Even though writing is included in this definition, most people consider fluency to be a verbal skill and I tend to agree with that as well. A real life example is a 6-year old child in their native tongue.
“The 6-year-old child typically has a 2,600 word expressive vocabulary (words he or she says), and a receptive vocabulary (words he or she understands) of 20,000–24,000 words” (Susie Loraine, M.A., CCC-SLP).
You can actually have full conversations with a 6-year old kid. Even though they are only able to use 2,600 words themselves.
If an adult asked a kid what they thought of calculus and the kid didn’t understand what that word meant, people would know that it’s a lack of vocabulary, not a lack of fluency on the kid’s part.
That’s the key point: fluency is the ability to easily and accurately express yourself by saying the things you want to.
Being able to understand 98% of what you hear and read, or correctly using grammar and pronunciation 98% of the time is actually called “native-level” or “native-like” skill in the language.
With this understanding, you can see how a person can be fluent in Japanese, but still need a lot of work to reach that higher native-level.
I don’t like using years as a measurement of time for language learning because it can be rather misleading. Here’s an example from my own life:
- 1st year = 300 hours
- 2nd year = 1,000 hours
As you can see, even though I studied Japanese for two years when I started, the time I put into the second year was over 3x as much as the first and my abilities reflected this when compared to the first year.
People who used immersion (8-16 hours per day) learned even more than I did during that same year.
So how many hours does it take to learn Japanese?
Unfortunately, there’s isn’t an exact answer. The answer depends on your goals and your starting point.
Like I mentioned before, you can hit fluency much faster than native-like skill. You can also get that F-Card quicker if it’s your only goal and you spend all of your time on it (to the exclusion of things like writing, reading novels, etc.).
Assuming that you are a monolingual English native, you’re going to spend more time than people who:
- Know multiple languages
- Know Hanzi (Chinese characters)
- Know Korean (similar grammar to Japanese)
Let’s take a look at two measurements.
The FSI say that it takes 2,200 classroom hours to learn Japanese.
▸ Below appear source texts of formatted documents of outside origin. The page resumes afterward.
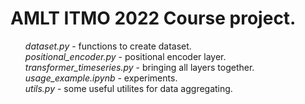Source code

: # AMLT ITMO 2022 Course project.
  <ul>
    <i>dataset.py</i> - functions to create dataset.<br>
    <i>positional_encoder.py</i> - positional encoder layer.<br>
    <i>transformer_timeseries.py</i> - bringing all layers together.<br>
    <i>usage_example.ipynb</i> - experiments.<br>
    <i>utils.py</i> - some useful utilites for data aggregating.
  </ul>
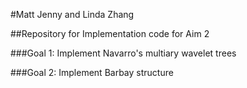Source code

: #Matt Jenny and Linda Zhang

##Repository for Implementation code for Aim 2

###Goal 1: Implement Navarro's multiary wavelet trees

###Goal 2: Implement Barbay structure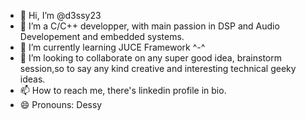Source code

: - 👋 Hi, I’m @d3ssy23
- 👀 I’m a C/C++ developper, with main passion in DSP and Audio Developement and embedded systems.
- 🌱 I’m currently learning JUCE Framework ^-^
- 💞️ I’m looking to collaborate on any super good idea, brainstorm session,so to say any kind creative and interesting technical geeky ideas.
- 📫 How to reach me, there's linkedin profile in bio.
- 😄 Pronouns: Dessy


<!---
- ⚡ Fun fact: 
 When you've been a pure raver for years, you can use technical skills to get back to earth ;) haha
d3ssy23/d3ssy23 is a ✨ special ✨ repository because its `README.md` (this file) appears on your GitHub profile.
You can click the Preview link to take a look at your changes.
--->
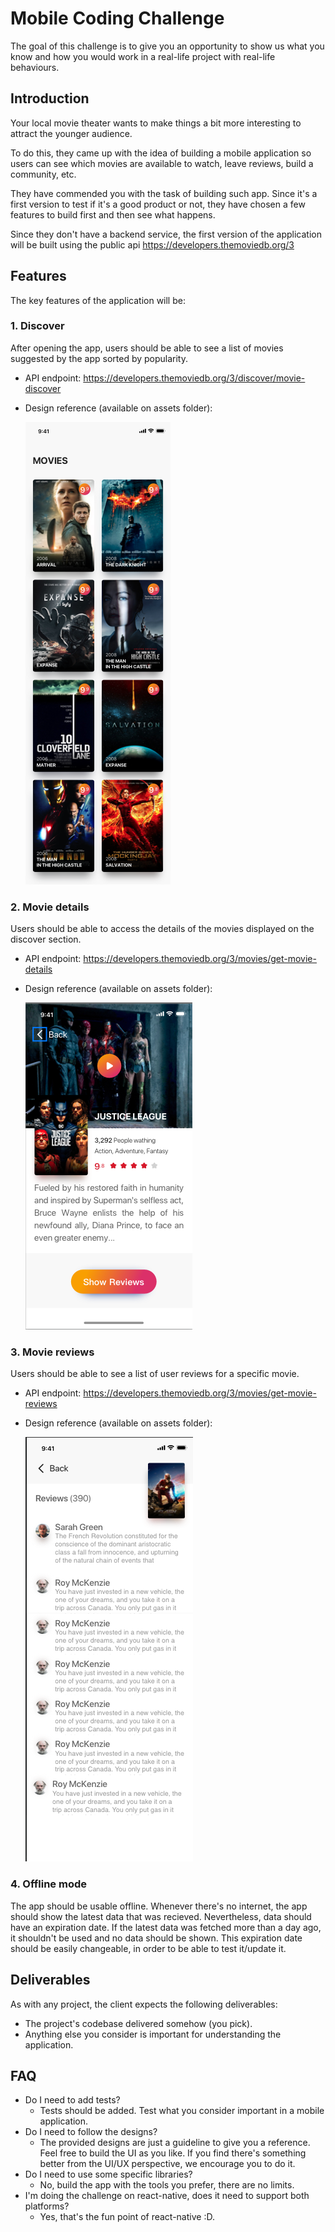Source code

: # Mobile Coding Challenge
The goal of this challenge is to give you an opportunity to show us what you know and how you would work in a real-life project with real-life behaviours.

## Introduction
Your local movie theater wants to make things a bit more interesting to attract the younger audience.

To do this, they came up with the idea of building a mobile application so users can see which movies are available to watch, leave reviews, build a community, etc.

They have commended you with the task of building such app. Since it's a first version to test if it's a good product or not, they have chosen a few features to build first and then see what happens.

Since they don't have a backend service, the first version of the application will be built using the public api https://developers.themoviedb.org/3

## Features
The key features of the application will be:

### 1. Discover
After opening the app, users should be able to see a list of movies suggested by the app sorted by popularity.

- API endpoint: https://developers.themoviedb.org/3/discover/movie-discover
- Design reference (available on assets folder):

   <img src="./assets/movies.png">


### 2. Movie details
Users should be able to access the details of the movies displayed on the discover section.

- API endpoint: https://developers.themoviedb.org/3/movies/get-movie-details
- Design reference (available on assets folder):

   <img src="./assets/detail.png">

### 3. Movie reviews
Users should be able to see a list of user reviews for a specific movie.

- API endpoint: https://developers.themoviedb.org/3/movies/get-movie-reviews
- Design reference (available on assets folder):

   <img src="./assets/reviews.png">

### 4. Offline mode
The app should be usable offline. Whenever there's no internet, the app should show the latest data that was recieved. Nevertheless, data should have an expiration date. If the latest data was fetched more than a day ago, it shouldn't be used and no data should be shown. This expiration date should be easily changeable, in order to be able to test it/update it. 

## Deliverables

As with any project, the client expects the following deliverables:
- The project's codebase delivered somehow (you pick).
- Anything else you consider is important for understanding the application.

## FAQ

- Do I need to add tests?
  - Tests should be added. Test what you consider important in a mobile application.
- Do I need to follow the designs?
  - The provided designs are just a guideline to give you a reference. Feel free to build the UI as you like. If you find there's something better from the UI/UX perspective, we encourage you to do it.
- Do I need to use some specific libraries?
  - No, build the app with the tools you prefer, there are no limits.
- I'm doing the challenge on react-native, does it need to support both platforms?
  - Yes, that's the fun point of react-native :D.
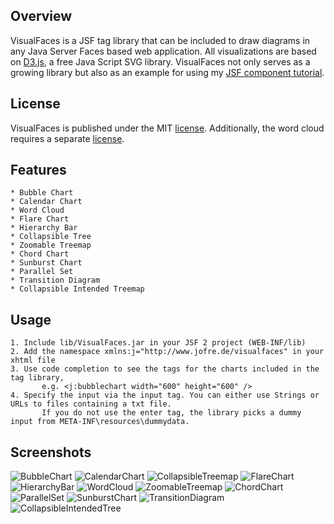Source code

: ## Overview

VisualFaces is a JSF tag library that can be included to draw diagrams in any Java Server Faces based web application.
All visualizations are based on [D3.js](http://d3js.org/), a free Java Script SVG library. VisualFaces not only serves as a growing library
but also as an example for using my [JSF component tutorial](http://www.jofre.de/?p=874).

## License

VisualFaces is published under the MIT [license](LICENSE.md). Additionally, the word cloud requires a separate [license](WORDCLOUDLICENSE.md).

## Features

	* Bubble Chart
	* Calendar Chart
	* Word Cloud
	* Flare Chart
	* Hierarchy Bar
	* Collapsible Tree
	* Zoomable Treemap
	* Chord Chart
	* Sunburst Chart
	* Parallel Set
	* Transition Diagram
	* Collapsible Intended Treemap

## Usage

	1. Include lib/VisualFaces.jar in your JSF 2 project (WEB-INF/lib)
	2. Add the namespace xmlns:j="http://www.jofre.de/visualfaces" in your xhtml file 
	3. Use code completion to see the tags for the charts included in the tag library, 
           e.g. <j:bubblechart width="600" height="600" />
	4. Specify the input via the input tag. You can either use Strings or URLs to files containing a txt file.
           If you do not use the enter tag, the library picks a dummy input from META-INF\resources\dummydata.

## Screenshots

![BubbleChart](/screenshots/BubbleChart.png "BubbleChart")
![CalendarChart](/screenshots/CalendarChart.png "CalendarChart")
![CollapsibleTreemap](/screenshots/CollapsibleTreemap.png "CollapsibleTreemap")
![FlareChart](/screenshots/FlareChart.png "FlareChart")
![HierarchyBar](/screenshots/HierarchyBar.png "HierarchyBar")
![WordCloud](/screenshots/WordCloud.png "WordCloud")
![ZoomableTreemap](/screenshots/ZoomableTreemap.png "ZoomableTreemap")
![ChordChart](/screenshots/ChordChart.png "ChordChart")
![ParallelSet](/screenshots/ParallelSet.png "ParallelSet")
![SunburstChart](/screenshots/SunburstChart.png "SunburstChart")
![TransitionDiagram](/screenshots/TransitionDiagram.png "TransitionDiagram")
![CollapsibleIntendedTree](/screenshots/CollapsibleIntendedTree.png "CollapsibleIntendedTree")
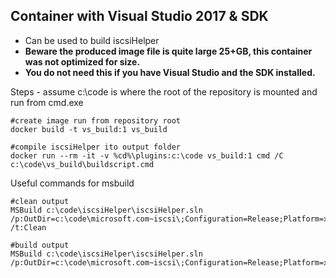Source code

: ## Container with Visual Studio 2017 & SDK
* Can be used to build iscsiHelper
* **Beware the produced image file is quite large 25+GB, this container was not optimized for size.**
* **You do not need this if you have Visual Studio and the SDK installed.**

Steps - assume c:\code is where the root of the repository is mounted and run from cmd.exe

    #create image run from repository root
    docker build -t vs_build:1 vs_build

    #compile iscsiHelper ito output folder    
    docker run --rm -it -v %cd%\plugins:c:\code vs_build:1 cmd /C c:\code\vs_build\buildscript.cmd
  
  
  
  
Useful commands for msbuild

    #clean output
    MSBuild c:\code\iscsiHelper\iscsiHelper.sln /p:OutDir=c:\code\microsoft.com~iscsi\;Configuration=Release;Platform=x64 /t:Clean

    #build output
    MSBuild c:\code\iscsiHelper\iscsiHelper.sln /p:OutDir=c:\code\microsoft.com~iscsi\;Configuration=Release;Platform=x64

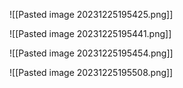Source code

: 
![[Pasted image 20231225195425.png]]

![[Pasted image 20231225195441.png]]

![[Pasted image 20231225195454.png]]

![[Pasted image 20231225195508.png]]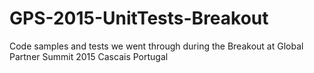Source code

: # GPS-2015-UnitTests-Breakout
Code samples and tests we went through during the Breakout at Global Partner Summit 2015 Cascais Portugal
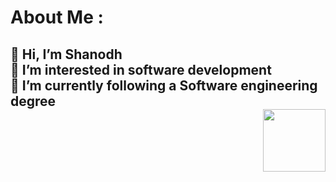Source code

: <h1>About Me :</h1>
<h2>👋 Hi, I’m Shanodh<br>
👀 I’m interested in software development<br>
🌱 I’m currently following a Software engineering degree
<div id="header" align="right"><img src="https://i.pinimg.com/originals/28/02/00/28020003d4a493c78d8202ba6c35f179.gif" width="100"/></div></h2>




<!---
ShanodhV/ShanodhV is a ✨ special ✨ repository because its `README.md` (this file) appears on your GitHub profile.
You can click the Preview link to take a look at your changes.
--->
The thing to keep in mind is that students are expected to spend two hours studying on their own for each hour spent in class.
That means the FSI puts learning Japanese at a total of 6,600 hours.
Now let’s take a look at the highest level (N1) of the Japanese Language Proficiency Test (JLPT).
According to Coto Language Academy it takes 3,900 hours to pass the test which is the official exam that Japan uses to measure non-native Japanese language ability.
If we just take the middle ground and say that it takes 5,000 hours to learn Japanese, then we can look at a couple of yearly time frames based on daily study time.
- 1 hour a day = 13.7 years
- 3 hours a day = 4.5 years
- 8 hours a day = 1.7 years
- 14 hours a day = 1 year
Those are some pretty sobering numbers.
Here’s the thing to keep in mind: that’s for learning all Japanese skills (reading, writing, listening, speaking, and culture).
If your goal is more specific (e.g. speak to natives) then it will take a lot less time.
You can also speed things up by using effective methods.
Let learn those methods now.
The Starting Line
Let me start off with a disclaimer: You can learn Japanese many different ways.
What I’m going to outline in the following sections is a general road map where each parts builds upon the previous ones so that it always feels like one easy step to the next level.
How long you spend at each part depends on the hours you put in, but generally speaking the more daily time you devote to learning Japanese the faster you will move through them.
At the the starting line, you know zero Japanese.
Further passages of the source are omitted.